Eventually they learned that Kazbek was being held in Martan-Chu, a village in southern Chechnya. When Russian forces took the village, they waited and hoped.


Last month, there was a breakthrough. Oleg Yemiliantsev, a Russian-Israeli fruit trader, was freed in Martan-Chu. He had spent the last four months of nearly three years in captivity alongside Kazbek.


"The owner of the house where they were keeping us came in and said, 'The Russians are doing a sweep. Move it!'" Yemiliantsev, 41, said by telephone from Israel.


He and Kazbek were taken to separate houses. A few hours later Yemiliantsev was driven alone to a Russian headquarters building and thrown into the street. He didn't know what happened to Kazbek.


Yemiliantsev's own ordeal was brutal. He was frequently beaten. One day his captors filmed a ransom video. In front of the camera, with a knife, they sliced off the middle finger of his left hand.


The boy was better treated, he said. "They didn't hurt him. A kid is just a kid after all."


The Zugayevs had no way of knowing why Yemiliantsev was freed and Kazbek was not.


They waited for the phone to ring. They wrote letters. They met families of others who had disappeared, sometimes to discuss strategy, sometimes just to have somebody to talk to.


Days after the conversation in the kitchen, Russian intelligence agents contacted the Zugayevs and said they had good news. After two years in captivity, Kazbek was free.


"We couldn't believe it at first," Sveta Zugayeva said Tuesday. "We thought it might be another false alarm."


The reunion took place at Chechnya's border.


"We drove up in our car, and he got out of his. I - I have no words to describe what it was like."


Kazbek described the day of his release.


"The guys who were holding me came in and said: 'A sweep is starting. Get out of here. Go!'" he said by telephone.


He went first to a group of Chechen militia, who alerted the Russians. They called his parents.


"I'm going to rest for a few more days, and then I'll go back to school," Kazbek said.

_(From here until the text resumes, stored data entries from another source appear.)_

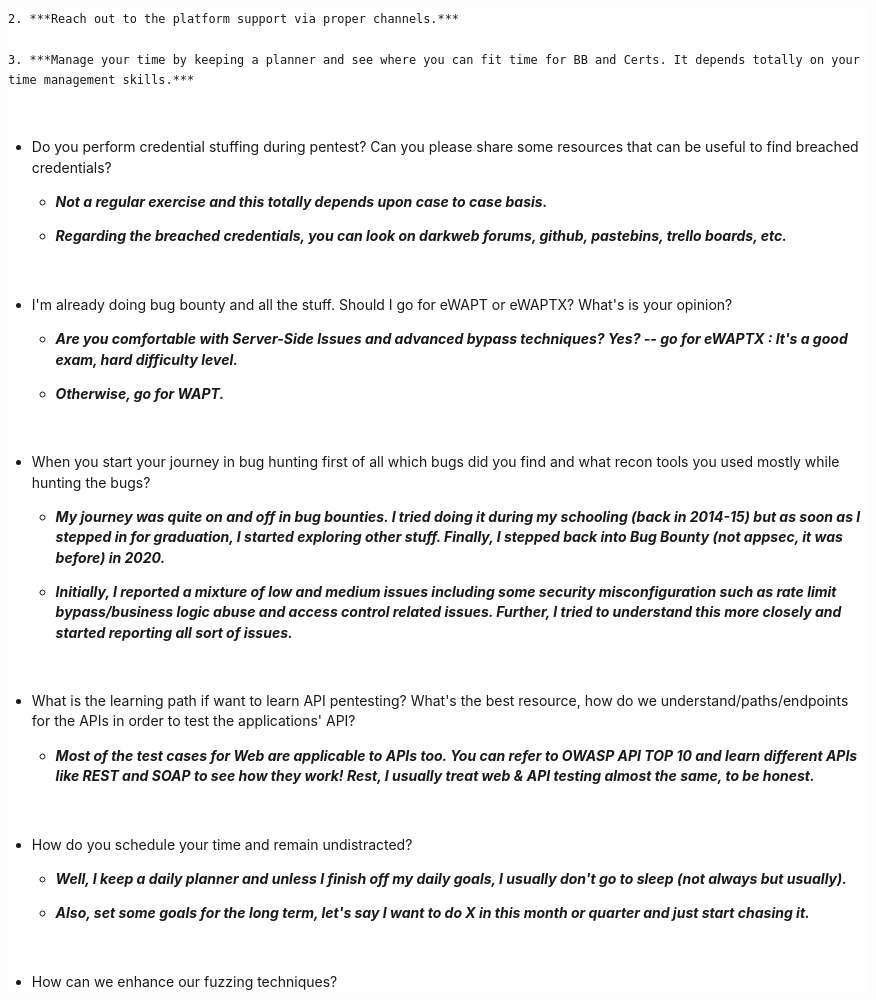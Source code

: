 	2. ***Reach out to the platform support via proper channels.***

	3. ***Manage your time by keeping a planner and see where you can fit time for BB and Certs. It depends totally on your time management skills.***

<br>

 - Do you perform credential stuffing during pentest? Can you please share some resources that can be useful to find breached credentials?

   - ***Not a regular exercise and this totally depends upon case to case basis.***

	- ***Regarding the breached credentials, you can look on darkweb forums, github, pastebins, trello boards, etc.***

<br>

 - I'm already doing bug bounty and all the stuff. Should I go for eWAPT or eWAPTX? What's is your opinion?

   - ***Are you comfortable with Server-Side Issues and advanced bypass techniques? Yes? -- go for eWAPTX : It's a good exam, hard difficulty level.***

   - ***Otherwise, go for WAPT.***

<br>

 - When you start your journey in bug hunting first of all which bugs did you find and what recon tools you used mostly while hunting the bugs?

   - ***My journey was quite on and off in bug bounties. I tried doing it during my schooling (back in 2014-15) but as soon as I stepped in for graduation, I started exploring other stuff. Finally, I stepped back into Bug Bounty (not appsec, it was before) in 2020.***

	- ***Initially, I reported a mixture of low and medium issues including some security misconfiguration such as rate limit bypass/business logic abuse and access control related issues. Further, I tried to understand this more closely and started reporting all sort of issues.***

<br>

 - What is the learning path if want to learn API pentesting? What's the best resource, how do we understand/paths/endpoints for the APIs in order to test the applications' API?

   - ***Most of the test cases for Web are applicable to APIs too. You can refer to OWASP API TOP 10 and learn different APIs like REST and SOAP to see how they work! Rest, I usually treat web & API testing almost the same, to be honest.***

<br>

 - How do you schedule your time and remain undistracted?

   - ***Well, I keep a daily planner and unless I finish off my daily goals, I usually don't go to sleep (not always but usually).***

	- ***Also, set some goals for the long term, let's say I want to do X in this month or quarter and just start chasing it.***

<br>

 - How can we enhance our fuzzing techniques?
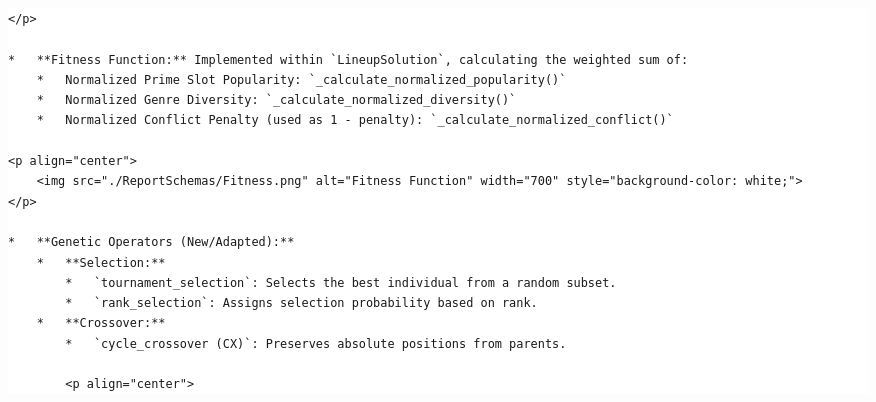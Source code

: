     </p>

    *   **Fitness Function:** Implemented within `LineupSolution`, calculating the weighted sum of:
        *   Normalized Prime Slot Popularity: `_calculate_normalized_popularity()`
        *   Normalized Genre Diversity: `_calculate_normalized_diversity()`
        *   Normalized Conflict Penalty (used as 1 - penalty): `_calculate_normalized_conflict()`
    
    <p align="center">
        <img src="./ReportSchemas/Fitness.png" alt="Fitness Function" width="700" style="background-color: white;">
    </p>

    *   **Genetic Operators (New/Adapted):**
        *   **Selection:**
            *   `tournament_selection`: Selects the best individual from a random subset.
            *   `rank_selection`: Assigns selection probability based on rank.
        *   **Crossover:**
            *   `cycle_crossover (CX)`: Preserves absolute positions from parents.
            
            <p align="center">
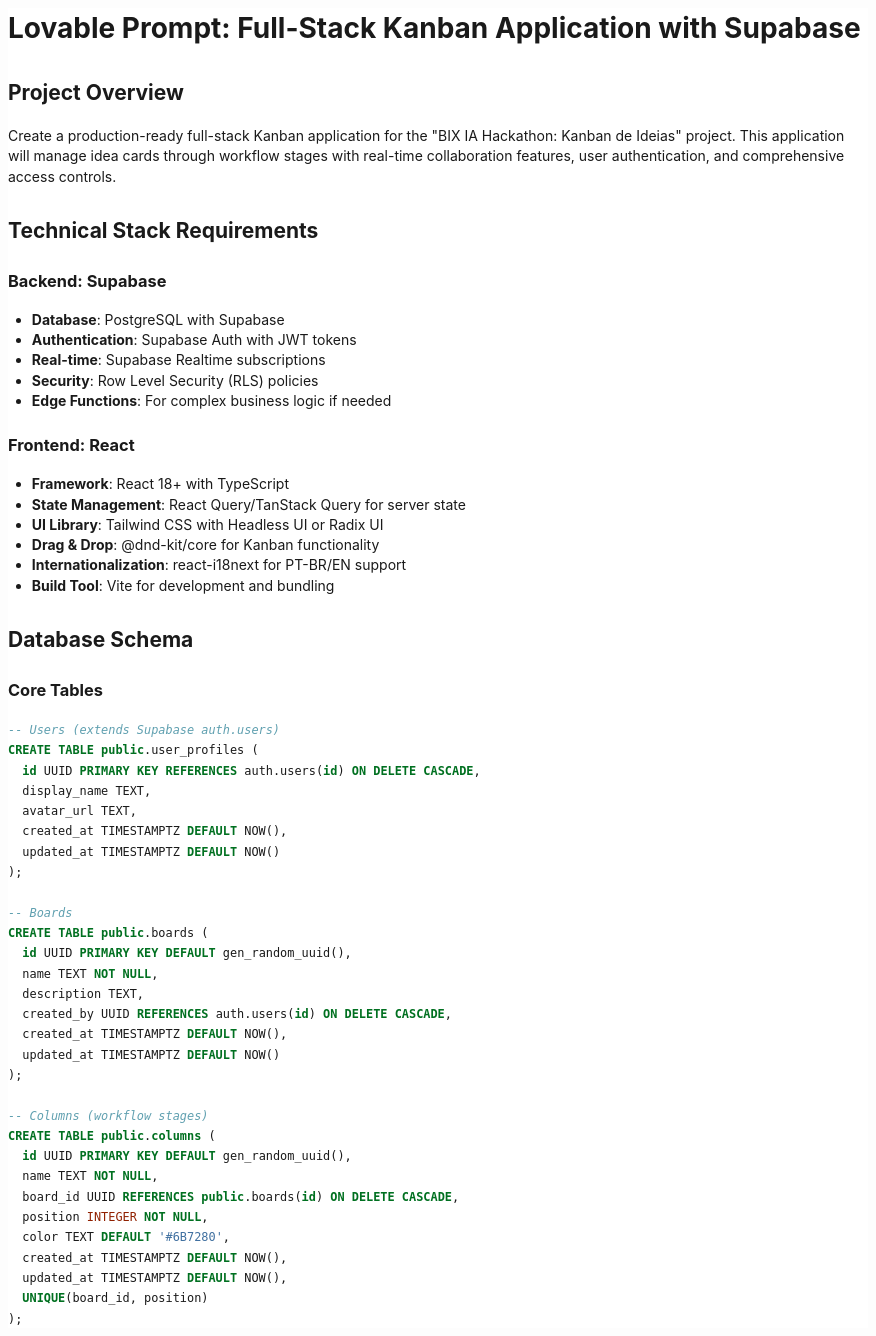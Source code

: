 # Lovable Prompt: Full-Stack Kanban Application with Supabase

## Project Overview
Create a production-ready full-stack Kanban application for the "BIX IA Hackathon: Kanban de Ideias" project. This application will manage idea cards through workflow stages with real-time collaboration features, user authentication, and comprehensive access controls.

## Technical Stack Requirements

### Backend: Supabase
- **Database**: PostgreSQL with Supabase
- **Authentication**: Supabase Auth with JWT tokens
- **Real-time**: Supabase Realtime subscriptions
- **Security**: Row Level Security (RLS) policies
- **Edge Functions**: For complex business logic if needed

### Frontend: React
- **Framework**: React 18+ with TypeScript
- **State Management**: React Query/TanStack Query for server state
- **UI Library**: Tailwind CSS with Headless UI or Radix UI
- **Drag & Drop**: @dnd-kit/core for Kanban functionality
- **Internationalization**: react-i18next for PT-BR/EN support
- **Build Tool**: Vite for development and bundling

## Database Schema

### Core Tables

```sql
-- Users (extends Supabase auth.users)
CREATE TABLE public.user_profiles (
  id UUID PRIMARY KEY REFERENCES auth.users(id) ON DELETE CASCADE,
  display_name TEXT,
  avatar_url TEXT,
  created_at TIMESTAMPTZ DEFAULT NOW(),
  updated_at TIMESTAMPTZ DEFAULT NOW()
);

-- Boards
CREATE TABLE public.boards (
  id UUID PRIMARY KEY DEFAULT gen_random_uuid(),
  name TEXT NOT NULL,
  description TEXT,
  created_by UUID REFERENCES auth.users(id) ON DELETE CASCADE,
  created_at TIMESTAMPTZ DEFAULT NOW(),
  updated_at TIMESTAMPTZ DEFAULT NOW()
);

-- Columns (workflow stages)
CREATE TABLE public.columns (
  id UUID PRIMARY KEY DEFAULT gen_random_uuid(),
  name TEXT NOT NULL,
  board_id UUID REFERENCES public.boards(id) ON DELETE CASCADE,
  position INTEGER NOT NULL,
  color TEXT DEFAULT '#6B7280',
  created_at TIMESTAMPTZ DEFAULT NOW(),
  updated_at TIMESTAMPTZ DEFAULT NOW(),
  UNIQUE(board_id, position)
);
```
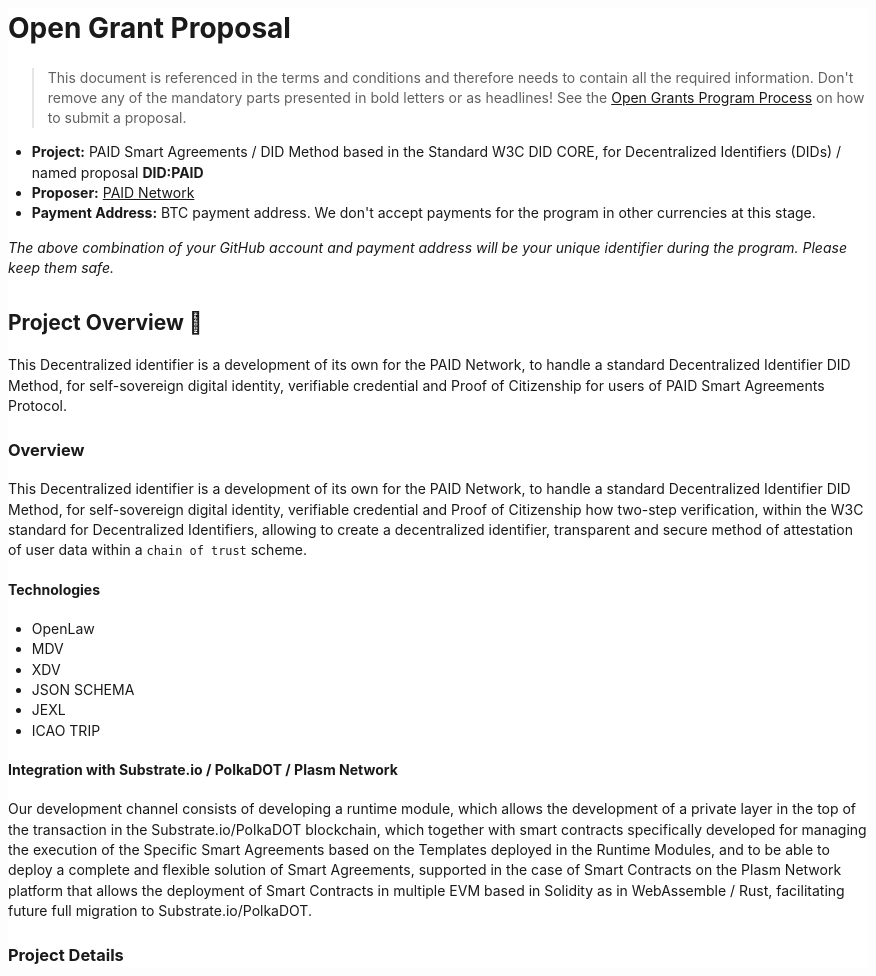 # Open Grant Proposal

> This document is referenced in the terms and conditions and therefore needs to contain all the required information. Don't remove any of the mandatory parts presented in bold letters or as headlines! See the [Open Grants Program Process](https://github.com/w3f/Open-Grants-Program/blob/master/README_2.md) on how to submit a proposal.

* **Project:** PAID Smart Agreements / DID Method based in the Standard W3C DID CORE, for Decentralized Identifiers (DIDs) / named proposal **DID:PAID**
* **Proposer:** [PAID Network](https://github.com/PAIDNetwork)
* **Payment Address:** BTC payment address. We don't accept payments for the program in other currencies at this stage. 

*The above combination of your GitHub account and payment address will be your unique identifier during the program. Please keep them safe.*

## Project Overview :page_facing_up: 
This Decentralized identifier is a development of its own for the PAID Network, to handle a standard Decentralized Identifier DID Method, for self-sovereign digital identity, verifiable credential and Proof of Citizenship for users of PAID Smart Agreements Protocol.

### Overview

This Decentralized identifier is a development of its own for the PAID Network, to handle a standard Decentralized Identifier DID Method, for self-sovereign digital identity, verifiable credential and Proof of Citizenship how two-step verification, within the W3C standard for Decentralized Identifiers, allowing to create a decentralized identifier, transparent and secure method of attestation of user data within a `chain of trust` scheme.

#### Technologies
* OpenLaw
* MDV
* XDV
* JSON SCHEMA
* JEXL
* ICAO TRIP

#### Integration with Substrate.io / PolkaDOT / Plasm Network

Our development channel consists of developing a runtime module, which allows the development of a private layer in the top of the transaction in the Substrate.io/PolkaDOT blockchain, which together with smart contracts specifically developed for managing the execution of the Specific Smart Agreements based on the Templates deployed in the Runtime Modules, and to be able to deploy a complete and flexible solution of Smart Agreements, supported in the case of Smart Contracts on the Plasm Network platform that allows the deployment of Smart Contracts in multiple EVM based in Solidity as in WebAssemble / Rust, facilitating future full migration to Substrate.io/PolkaDOT.


### Project Details 
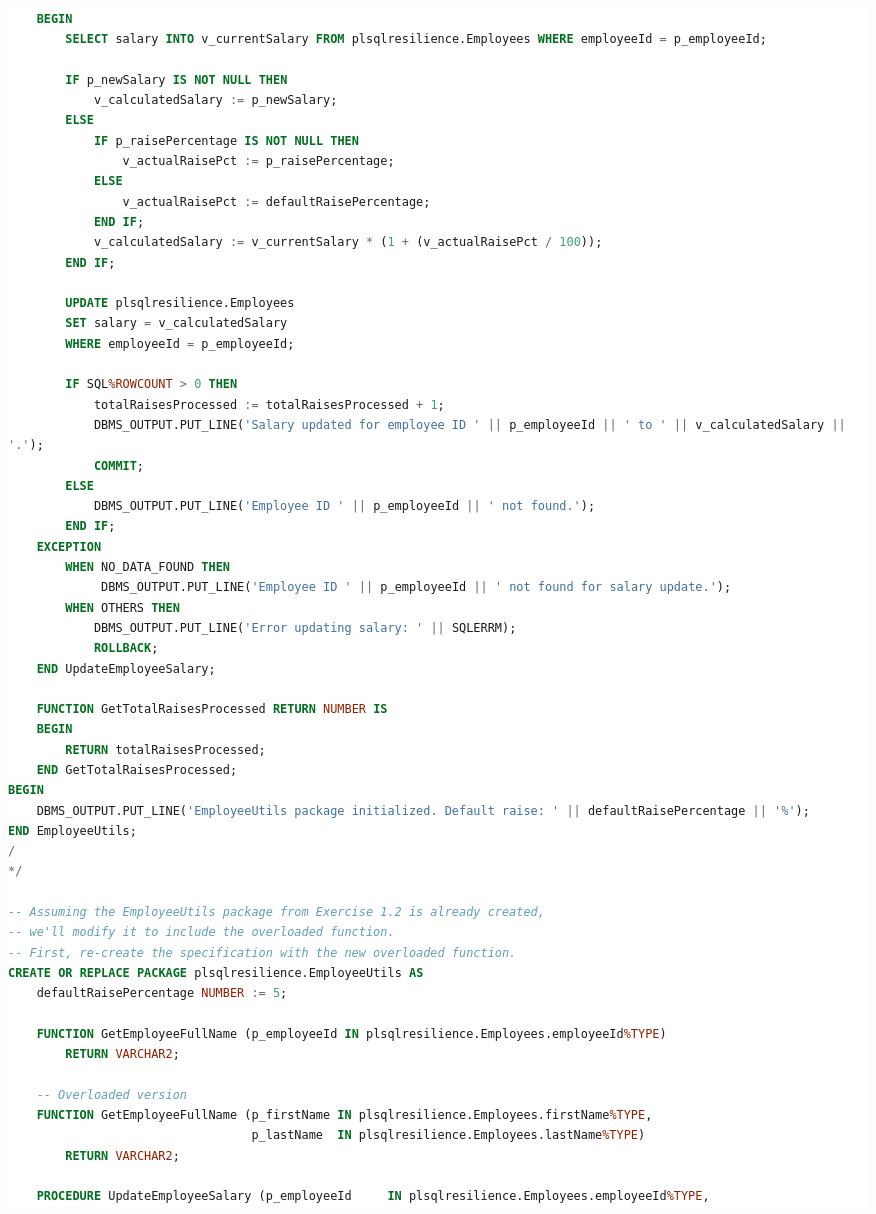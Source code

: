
 ```sql
    BEGIN
        SELECT salary INTO v_currentSalary FROM plsqlresilience.Employees WHERE employeeId = p_employeeId;

        IF p_newSalary IS NOT NULL THEN
            v_calculatedSalary := p_newSalary;
        ELSE
            IF p_raisePercentage IS NOT NULL THEN
                v_actualRaisePct := p_raisePercentage;
            ELSE
                v_actualRaisePct := defaultRaisePercentage;
            END IF;
            v_calculatedSalary := v_currentSalary * (1 + (v_actualRaisePct / 100));
        END IF;

        UPDATE plsqlresilience.Employees
        SET salary = v_calculatedSalary
        WHERE employeeId = p_employeeId;

        IF SQL%ROWCOUNT > 0 THEN
            totalRaisesProcessed := totalRaisesProcessed + 1;
            DBMS_OUTPUT.PUT_LINE('Salary updated for employee ID ' || p_employeeId || ' to ' || v_calculatedSalary || '.');
            COMMIT;
        ELSE
            DBMS_OUTPUT.PUT_LINE('Employee ID ' || p_employeeId || ' not found.');
        END IF;
    EXCEPTION
        WHEN NO_DATA_FOUND THEN
             DBMS_OUTPUT.PUT_LINE('Employee ID ' || p_employeeId || ' not found for salary update.');
        WHEN OTHERS THEN
            DBMS_OUTPUT.PUT_LINE('Error updating salary: ' || SQLERRM);
            ROLLBACK;
    END UpdateEmployeeSalary;

    FUNCTION GetTotalRaisesProcessed RETURN NUMBER IS
    BEGIN
        RETURN totalRaisesProcessed;
    END GetTotalRaisesProcessed;
BEGIN
    DBMS_OUTPUT.PUT_LINE('EmployeeUtils package initialized. Default raise: ' || defaultRaisePercentage || '%');
END EmployeeUtils;
/
*/

-- Assuming the EmployeeUtils package from Exercise 1.2 is already created,
-- we'll modify it to include the overloaded function.
-- First, re-create the specification with the new overloaded function.
CREATE OR REPLACE PACKAGE plsqlresilience.EmployeeUtils AS
    defaultRaisePercentage NUMBER := 5;

    FUNCTION GetEmployeeFullName (p_employeeId IN plsqlresilience.Employees.employeeId%TYPE)
        RETURN VARCHAR2;

    -- Overloaded version
    FUNCTION GetEmployeeFullName (p_firstName IN plsqlresilience.Employees.firstName%TYPE,
                                  p_lastName  IN plsqlresilience.Employees.lastName%TYPE)
        RETURN VARCHAR2;

    PROCEDURE UpdateEmployeeSalary (p_employeeId     IN plsqlresilience.Employees.employeeId%TYPE,
```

Federal troops seized Komsomolskoye in southern Chechnya on Tuesday after nine days of fierce battles, Itar-Tass reported. They were searching Wednesday for Ruslan Gelayev and his fighters, who seized the village March 6.


Komsomolskoye has been blasted to pieces and few houses remain intact. Apart from quelling resistance, the military has been eager to capture Gelayev. Guerrilla leaders have regularly slipped through Russian lines.


"Komsomolskoye is Gelayev's home village and there are reports that he, his wife and his sisters are hiding somewhere in a cellar," Itar-Tass quoted Colonel-General Alexander Baranov as saying.


Acting President Vladimir Putin met pro-Moscow Chechen officials to discuss the rebuilding of the shattered region.


He complained that money set aside for seeding crops, 342 million rubles ($12 million), had not arrived in Chechnya. A government official said the funds had got stuck in a neighboring region.